A physical laser beam such as the Gaussian beam discussed by Chronicler can be expressed as a superposition of plane waves. This is best expressed in terms of Fourier Optics as $$ f({\bf x}) = \int F({\bf k}) \exp(-i{\bf x}\cdot{\bf k}) d^2k , $$ where $f({\bf x})$ is the profile of the laser beam and $F({\bf k})$ is called the angular spectrum. The exponential function represents the expression for a plane wave. Each plane wave has a propagation vector ${\bf k}$ associated with it. The laser beam as a whole has a specific propagation direction. So therefore the propagation direction of the whole laser beam is not the same is the propagation vectors of the individual plane waves. It also shows that there does not exist a direct relationship between the point in the Gaussian beam and the propagation vectors of the plane waves. It takes the whole spectrum of plane waves to compose the field of the laser beam at every point in space.

One can compute the gradient of the phase at a point in the beam and associate a propagation direction to that point based on that, but this propagation direction does not have a direct relationship to the plane waves that compose the beam.

The Gaussian beam is a solution of the paraxial wave equation, which follows from the Helmholtz equation under the paraxial approximation. It is not a solution of the Helmholtz equation. So when you have a tightly focussed beam, then the paraxial approximation does not apply.

The relationship between the propagation vector and the state of polarization of a plane wave is simply stated by saying that the polarization vector is perpendicular to the propagation vector. Under the paraxial approximation, one often assumes that the polarization vector is perpendicular to the direction of propagation of the whole beam. However, when the paraxial approximation does not apply, the state of polarization can be more complicated.

Answer 2

A laser beam can be described by a Gaussian Beam. I studied it from here: https://www.colorado.edu/physics/phys4510/phys4510_fa05/Chapter5.pdf

Its derivation is a bit brutal, but it includes the main results: between them there are the section of the beam (perpendicular to the propagation direction), the beam profile and the wavefront, which (if I understood) is what you are looking for, since the wave vector is always perpendicular to the wavefront. A gaussian beam looks like this:

( I took this image from google images, it shows the profile of a gaussian beam propagating along $z$, that exhibits cylindrincal symmetry around that axis. The vertical axis is the radius of the beam, in particular the radius within which $\sim 90$% (usually) of the total power is contained)

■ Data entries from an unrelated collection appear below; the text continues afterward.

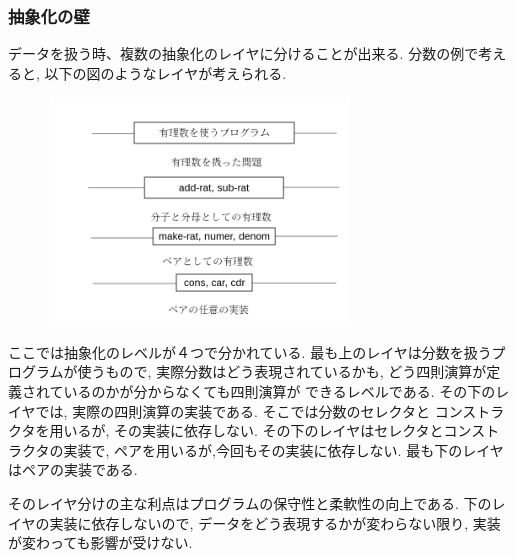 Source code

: \subsubsection{抽象化の壁}
データを扱う時、複数の抽象化のレイヤに分けることが出来る.
分数の例で考えると, 以下の図のようなレイヤが考えられる.
\vskip -0.6cm
\begin{figure}[h]
  \centering
  \includegraphics[width=8cm,height=6cm]{imgs/abstraction-barrier.png}
\end{figure}

ここでは抽象化のレベルが４つで分かれている. 最も上のレイヤは分数を扱うプログラムが使うもので,
実際分数はどう表現されているかも, どう四則演算が定義されているのかが分からなくても四則演算が
できるレベルである. その下のレイヤでは, 実際の四則演算の実装である. そこでは分数のセレクタと
コンストラクタを用いるが, その実装に依存しない. その下のレイヤはセレクタとコンストラクタの実装で,
ペアを用いるが,今回もその実装に依存しない. 最も下のレイヤはペアの実装である.

そのレイヤ分けの主な利点はプログラムの保守性と柔軟性の向上である.
下のレイヤの実装に依存しないので, データをどう表現するかが変わらない限り,
実装が変わっても影響が受けない.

You can see that the beam widens as $z$ grows. After a certain distance, called Rayleigh length, it starts to enlarge like a cone (the profile of the beam is described by an hyperbole). The position of the point $z_0$ where the width of the beam ($w_0$) is minimum is called waist: $w_0$ determines how fast the width of the beam will grow with $z$ (smaller $w_0$ means faster growth). The section of the beam is a gaussian, so most of the power is concentrated in the centre, while it decreases fast as the radius increases.

Finally, you can see that the wavefront is plane in $z_0$, but becomes spherical as the beam propagates along $z$: a funtion $R(z)$ describes the curvature of the wavefront.